Jede gesunde Entwicklung durchläuft eine oder mehrere schwierige Phasen, bevor es dann besser wird. Viele wagen deswegen erst gar nicht den Aufbruch aus den unterdrückten Emotionen. Eine Gruppe Menschen die sich vorwiegend in der Stufe der Wiederentdeckung oder der Intensität befinden, ist verständlicher Weise ein Albtraum für jede Seminarleiter, Manager oder Führungskraft. Warum selbst also das Alte und Vertraute verlassen, oder warum andere ermuntern sich auf den Weg zu begeben?
Emotionen passen also nicht in die Wirtschaft, weil wir nicht sinnvoll damit umgehen können. Es gibt wenig Konzepte für eine Entwicklung und Reifung der Emotionen. Es sollte uns jedoch klar sein, dass dieses Gebiet enormes Potential beinhaltet.
Was braucht es in der Wirtschaft, um emotionale Reife zu entwickeln?
Herkömmliche Programme der emotionalen Arbeit ziehen sich oft über Jahre hin. Zudem gehen sie selten über Stufe 3, Wiederentdeckung hinaus und so gut wie nie jenseits der Stufe 4, der Intensität.

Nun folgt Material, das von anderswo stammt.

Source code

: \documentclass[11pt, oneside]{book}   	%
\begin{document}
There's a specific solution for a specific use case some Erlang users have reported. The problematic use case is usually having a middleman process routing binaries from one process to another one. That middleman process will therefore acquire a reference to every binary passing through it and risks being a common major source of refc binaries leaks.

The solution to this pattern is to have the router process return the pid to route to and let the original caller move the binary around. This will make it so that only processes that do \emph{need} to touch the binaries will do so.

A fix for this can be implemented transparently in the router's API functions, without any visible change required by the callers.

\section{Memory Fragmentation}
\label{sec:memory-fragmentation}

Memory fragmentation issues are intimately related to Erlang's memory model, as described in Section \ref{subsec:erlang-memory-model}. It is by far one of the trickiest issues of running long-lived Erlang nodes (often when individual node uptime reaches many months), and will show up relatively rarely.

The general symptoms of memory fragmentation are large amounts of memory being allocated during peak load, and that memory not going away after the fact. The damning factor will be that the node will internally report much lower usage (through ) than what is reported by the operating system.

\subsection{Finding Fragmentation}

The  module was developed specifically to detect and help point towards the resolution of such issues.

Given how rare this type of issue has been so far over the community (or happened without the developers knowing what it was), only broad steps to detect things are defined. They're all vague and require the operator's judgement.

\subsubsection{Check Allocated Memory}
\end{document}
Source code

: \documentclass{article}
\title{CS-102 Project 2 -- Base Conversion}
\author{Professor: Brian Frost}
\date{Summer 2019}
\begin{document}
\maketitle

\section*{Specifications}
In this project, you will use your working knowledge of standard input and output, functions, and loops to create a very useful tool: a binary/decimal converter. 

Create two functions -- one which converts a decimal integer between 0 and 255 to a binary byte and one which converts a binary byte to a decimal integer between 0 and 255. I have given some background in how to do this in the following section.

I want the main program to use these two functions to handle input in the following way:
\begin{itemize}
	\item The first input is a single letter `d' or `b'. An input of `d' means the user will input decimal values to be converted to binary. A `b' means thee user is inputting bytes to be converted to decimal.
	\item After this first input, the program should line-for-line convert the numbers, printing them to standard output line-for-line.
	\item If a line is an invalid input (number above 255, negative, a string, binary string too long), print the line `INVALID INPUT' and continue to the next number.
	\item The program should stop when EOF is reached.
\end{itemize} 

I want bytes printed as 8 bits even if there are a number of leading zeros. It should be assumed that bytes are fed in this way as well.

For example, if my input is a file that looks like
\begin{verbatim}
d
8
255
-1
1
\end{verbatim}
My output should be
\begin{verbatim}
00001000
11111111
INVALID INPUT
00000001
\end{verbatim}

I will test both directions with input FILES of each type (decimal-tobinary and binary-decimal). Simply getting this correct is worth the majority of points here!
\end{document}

Das muss nicht sein, wenn wir folgende Punkte beachten:
- Wir brauchen Vorbilder, die den Umgang mit Emotionen gemeistert haben.
- Wir brauchen ein praktisches Verständnis für was Emotionen wirklich sind.
- Wir sollten das Prinzip des Loslassens wirklich verinnerlicht haben.
- Wir sollten ein Gefühl dafür entwickeln, wie wertvoll emotionale Reife ist.
- Wir sollten uns selbst sowie andere auf der emotionalen Skala realistisch einschätzen können.
- Wir sollten das Gegenmittel gegen ausartende Emotionen konsequent kultivieren.
- Wir sollten emotionale Reife zu etwas wahrhaft Erstrebenswerten einstufen.
- Wir sollten dessen Verbindung zu Motivation und Integrität verstehen.
Was ist das Gegenmittel gegen ausartenden Emotionen?
Weder das Unterdrücken noch das Ausleben unserer Emotionen ist die Lösung, insbesondere, wenn wir emotionale Reife anstreben. Das Gegenmittel entsteht vielmehr durch innere Klarheit und Neutralität. Dies beinhaltet auch das Bewusstsein, dass es an sich keine „guten“ oder „schlechten“ Emotionen gibt. Sie führen letztendlich zum gleichen Ziel. Wer also Liebe der Wut vorzieht ist zwar ganz normal, aber kaum weise.
So wie das Yin/Yang Symbol uns zeigt, dass der Kern des „Bösen“ im „Guten“ stets enthalten ist und umgekehrt, ist auch der Gegenpol automatisch in der Liebe enthalten.